MAXWELL, JUSTICE, FOR THE COURT:
¶1. The City of Biloxi (City), the Secretary of State on behalf of the State of Mississippi
(State), and the Board of Trustees of the State Institutes of Higher Learning (IHL) settled an
ownership dispute over coastal property leased to a casino and agreed how to divide the
annual casino rent. Seventeen years later, the City asked the chancery court to declare that
it could adjust for inflation its base amount of rent received before divvying up its rent with
the State and the IHL. But the City’s only support of its new inflation-adjustment claim is
the three public entities’ lease with the casino. While the casino lease does require the
minimum amount of rent owed be adjusted for inflation every five years, the casino lease
does not govern how the City, the State, and the IHL are to divide this rent. Instead, the
manner in which rent is divided is governed solely by the settlement agreement. And the
settlement agreement does not provide for inflation adjustment. Rather, the agreement is
2 clear—the City receives a specific sum, and any rent in excess of that exact amount must be
shared with the State and the IHL.
¶2. Thus, the chancellor correctly denied the City’s motion for declaratory judgment. We
affirm.
Background Facts and Procedural History
¶3. This case involves two agreements executed on the same day in 2002 by the same
parties.
¶4. The first is the Point Cadet Compromise and Settlement Agreement (PCCSA). The
four parties were the City, the State, the IHL, and the Isle of Capri Casino. The PCCSA
resolved a long-standing ownership dispute over coastal property referred to as the Point
Cadet Property. The City, the State, and the IHL each asserted an ownership interest in the
Point Cadet Property, while the Isle of Capri Casino held a leasehold interest.

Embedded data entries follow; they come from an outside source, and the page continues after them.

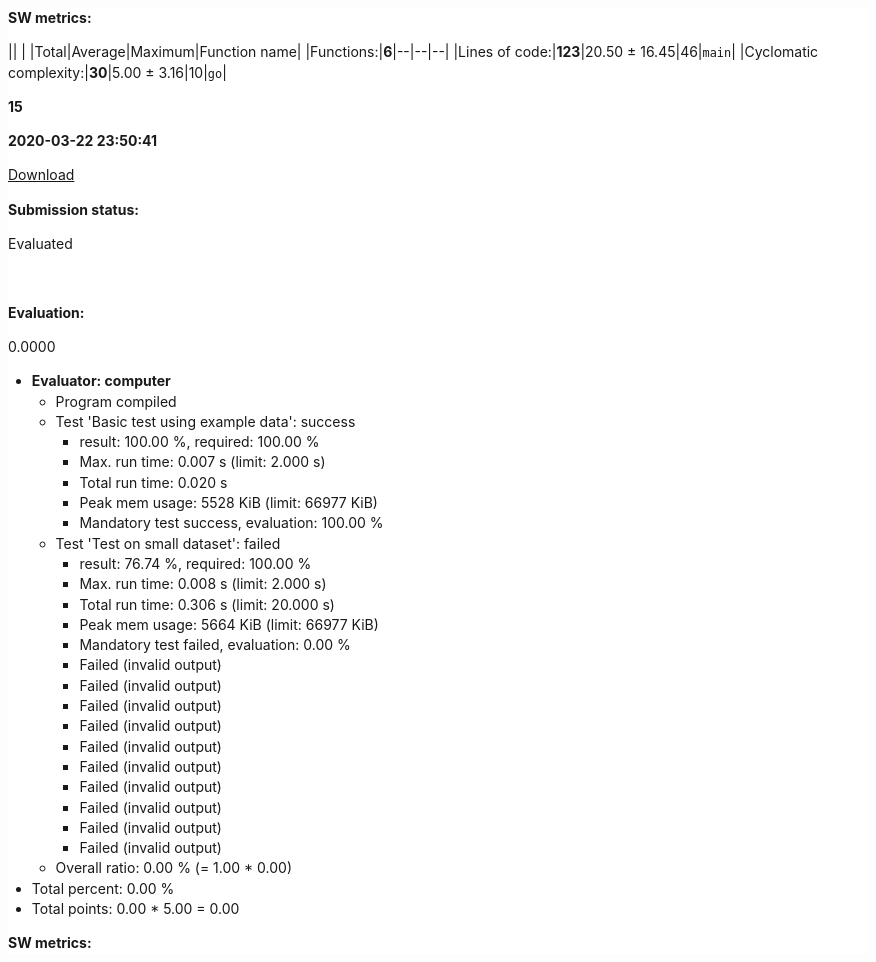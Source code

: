 **SW metrics:**

||
| |Total|Average|Maximum|Function name|
|Functions:|**6**|--|--|--|
|Lines of code:|**123**|20.50 ± 16.45|46|`main`|
|Cyclomatic complexity:|**30**|5.00 ± 3.16|10|`go`|

**15**

**2020-03-22 23:50:41**

[Download](https://progtest.fit.cvut.cz/index.php?X=TaskD&Cou=302&Tgr=1895&Tsk=1639&Sub=1147077)

**Submission status:**

Evaluated

 

**Evaluation:**

0.0000

-   **Evaluator: computer**
    -   Program compiled
    -   Test 'Basic test using example data': success
        -   result: 100.00 %, required: 100.00 %
        -   Max. run time: 0.007 s (limit: 2.000 s)
        -   Total run time: 0.020 s
        -   Peak mem usage: 5528 KiB (limit: 66977 KiB)
        -   Mandatory test success, evaluation: 100.00 %
    -   Test 'Test on small dataset': failed
        -   result: 76.74 %, required: 100.00 %
        -   Max. run time: 0.008 s (limit: 2.000 s)
        -   Total run time: 0.306 s (limit: 20.000 s)
        -   Peak mem usage: 5664 KiB (limit: 66977 KiB)
        -   Mandatory test failed, evaluation: 0.00 %
        -   Failed (invalid output)
        -   Failed (invalid output)
        -   Failed (invalid output)
        -   Failed (invalid output)
        -   Failed (invalid output)
        -   Failed (invalid output)
        -   Failed (invalid output)
        -   Failed (invalid output)
        -   Failed (invalid output)
        -   Failed (invalid output)
    -   Overall ratio: 0.00 % (= 1.00 \* 0.00)
-   Total percent: 0.00 %
-   Total points: 0.00 \* 5.00 = 0.00

**SW metrics:**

¶5. As part of the PCCSA, the City, the State, and the IHL agreed to the following
division of any rent payments on existing City leases:
(a) CITY will receive all rents up to an amount equal to two million seven hundred thirty-three thousand and no/100 dollars ($2,733,000.00).
(b) All rents in excess of two million seven hundred thirty-three thousand and no/100 dollars ($2,733,000.00) will be divided as follows -
One-third (1/3) to STATE One-third (1/3) to IHL One-third (1/3) to CITY.
In other words, under the PCCSA, the City gets to keep the first $2,733,000 in rent collected.
Then, any additional rent must be divided equally among the City, the State, and the IHL.
3 ¶6. The second agreement is a lease referred to as the Podium Lease. It was entered into
at the same time by the same four parties—the City, the State, the IHL, and the Isle of Capri
Casino. It is undisputed that the Podium Lease is an “existing City lease” under the PCCSA.
¶7. The Podium Lease ties the amount of annual rent the casino must pay to the casino’s
revenue. But there is a $2,733,000 “floor” or minimum rent requirement. Under the Podium
Lease, this floor will increase for inflation every five years according to the Consumer Price
Index (CPI). In other words, the minimum rent the casino had to pay starting in 2002 was
$2,733,000, and this floor was to be adjusted upward for inflation every five years.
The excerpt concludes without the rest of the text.